Bob Weston, Joe Fiumara and Dan Knopp inspect the dredging bid documents.
Bob Weston, Joe Fiumara and Dan Knopp inspect the dredging bid documents.

“Tim Groh met with us during the bidding process,” Fiumara said as he scanned through the submitted materials. “The cost for the accumulation of 10,000 cubic yards from Groh Dredging is $118,965.20.”

“That’s in the budget,” the mayor said.

“That’s in the budget,” Fiumara affirmed.

In April 2013, Senator Patty Ritchie announced the Fulton and Granby communities were awarded $200,000 to be split evenly among them to assist with the cleanup of the lake.

There was a caveat in the grant that each community had to use its $100,000 within one year.

In January, The Shineman Foundation granted $20,000 to the FCRC to bolster their coiffures for Fulton’s dredge work.

Mobile Dredging and Pumping Company submitted the other bid which came in at $327,200.

As the FCRC, a non-profit organization, is the governing body of the lake clean up its members will have to do a proxy vote on Monday to approve the contract.

“Once that’s done we have to get a copy of the bid to the state, because they funded the first $100,000,” Fiumara said. “I’ve already checked to make sure none of the bidders were on the state debarred list. Once the state approves the contract we can let Groh know and get them mobilized.”

Fiumara expects to be able to notify the contractor early next week.

Meanwhile, although Groh’s bid does not specify a start date it does assure the community that his company will complete the first stage of the project within 30 days of the bid date, which would be Sept. 8.

“If the project is awarded it will be complete within 30 days of this submittal. That’s huge. That’s great,” the FCRC director added.


  1. The range from low to high is too much, I would be very concerned with the low bid being able to complete this work according to the specifications.
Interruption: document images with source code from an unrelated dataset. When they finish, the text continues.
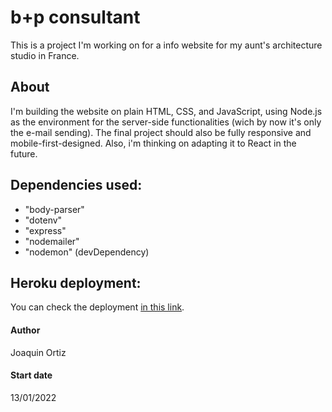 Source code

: # b+p consultant
This is a project I'm working on for a info website for my aunt's architecture studio in France.

## About
I'm building the website on plain HTML, CSS, and JavaScript, using Node.js as the environment for the server-side functionalities (wich by now it's only the e-mail sending).
The final project should also be fully responsive and mobile-first-designed.
Also, i'm thinking on adapting it to React in the future.

## Dependencies used:

- "body-parser"
- "dotenv"
- "express"
- "nodemailer"
- "nodemon" (devDependency)

## Heroku deployment:
You can check the deployment [in this link](https://bp-consultant.herokuapp.com/).

#### Author
Joaquin Ortiz

#### Start date
13/01/2022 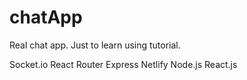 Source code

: # chatApp
Real chat app. Just  to learn using tutorial.

Socket.io
React Router
Express
Netlify
Node.js
React.js
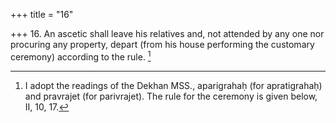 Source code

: +++
title = "16"

+++
16. An ascetic shall leave his relatives and, not attended by any one nor procuring any property, depart (from his house performing the customary ceremony) according to the rule. [^9] 


[^9]:  I adopt the readings of the Dekhan MSS., aparigrahaḥ (for apratigrahaḥ) and pravrajet (for parivrajet). The rule for the ceremony is given below, II, 10, 17.
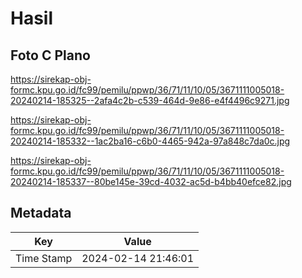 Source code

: # Hasil

## Foto C Plano

https://sirekap-obj-formc.kpu.go.id/fc99/pemilu/ppwp/36/71/11/10/05/3671111005018-20240214-185325--2afa4c2b-c539-464d-9e86-e4f4496c9271.jpg

https://sirekap-obj-formc.kpu.go.id/fc99/pemilu/ppwp/36/71/11/10/05/3671111005018-20240214-185332--1ac2ba16-c6b0-4465-942a-97a848c7da0c.jpg

https://sirekap-obj-formc.kpu.go.id/fc99/pemilu/ppwp/36/71/11/10/05/3671111005018-20240214-185337--80be145e-39cd-4032-ac5d-b4bb40efce82.jpg


## Metadata

| Key        | Value               |
| ---------- | ------------------- |
| Time Stamp | 2024-02-14 21:46:01 |



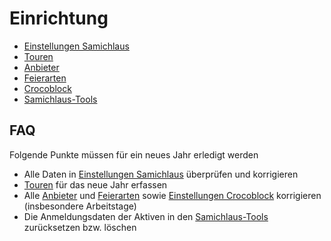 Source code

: # Einrichtung

- [Einstellungen Samichlaus](./samichlaus.md)
- [Touren](./touren.md)
- [Anbieter](./anbieter.md)
- [Feierarten](./feierarten.md)
- [Crocoblock](./crocoblock.md)
- [Samichlaus-Tools](./samichlaus-tools.md)

## FAQ

Folgende Punkte müssen für ein neues Jahr erledigt werden

- Alle Daten in [Einstellungen Samichlaus](./samichlaus.md) überprüfen und korrigieren
- [Touren](./touren.md) für das neue Jahr erfassen
- Alle [Anbieter](./anbieter.md) und [Feierarten](./feierarten.md) sowie [Einstellungen Crocoblock](./crocoblock.md) korrigieren (insbesondere Arbeitstage)
- Die Anmeldungsdaten der Aktiven in den [Samichlaus-Tools](./samichlaus-tools.md) zurücksetzen bzw. löschen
What is the reason only two bidders showed up to bid on the project did they go out far enough across the state to announce this job?

  2. This is a busy time of season for dredge companies that is the reason, This company is getting finished with a job and can start ASAP. This company is from Illinois.

  3. Its way over Do !!! We use to swim in that lakewhen we were kids than ran up to the pool that cost a dime to get a locker and swim and they filled it in and then they closed the other one

  4. I would bring both bidders in to explain the bids that they submitted and make sure that both of them understood the specifications in an attempt to undrstand why there is a 200K spread, something doesn’t seem right here! Who is going to determine how much material is going to be removed and who will certify that it was done correctly?

  5. Fixing the eastside pool was really that much more expensive than cleaning up the lake? I wonder, even if it is cleaned up, will people bring their families there to swim?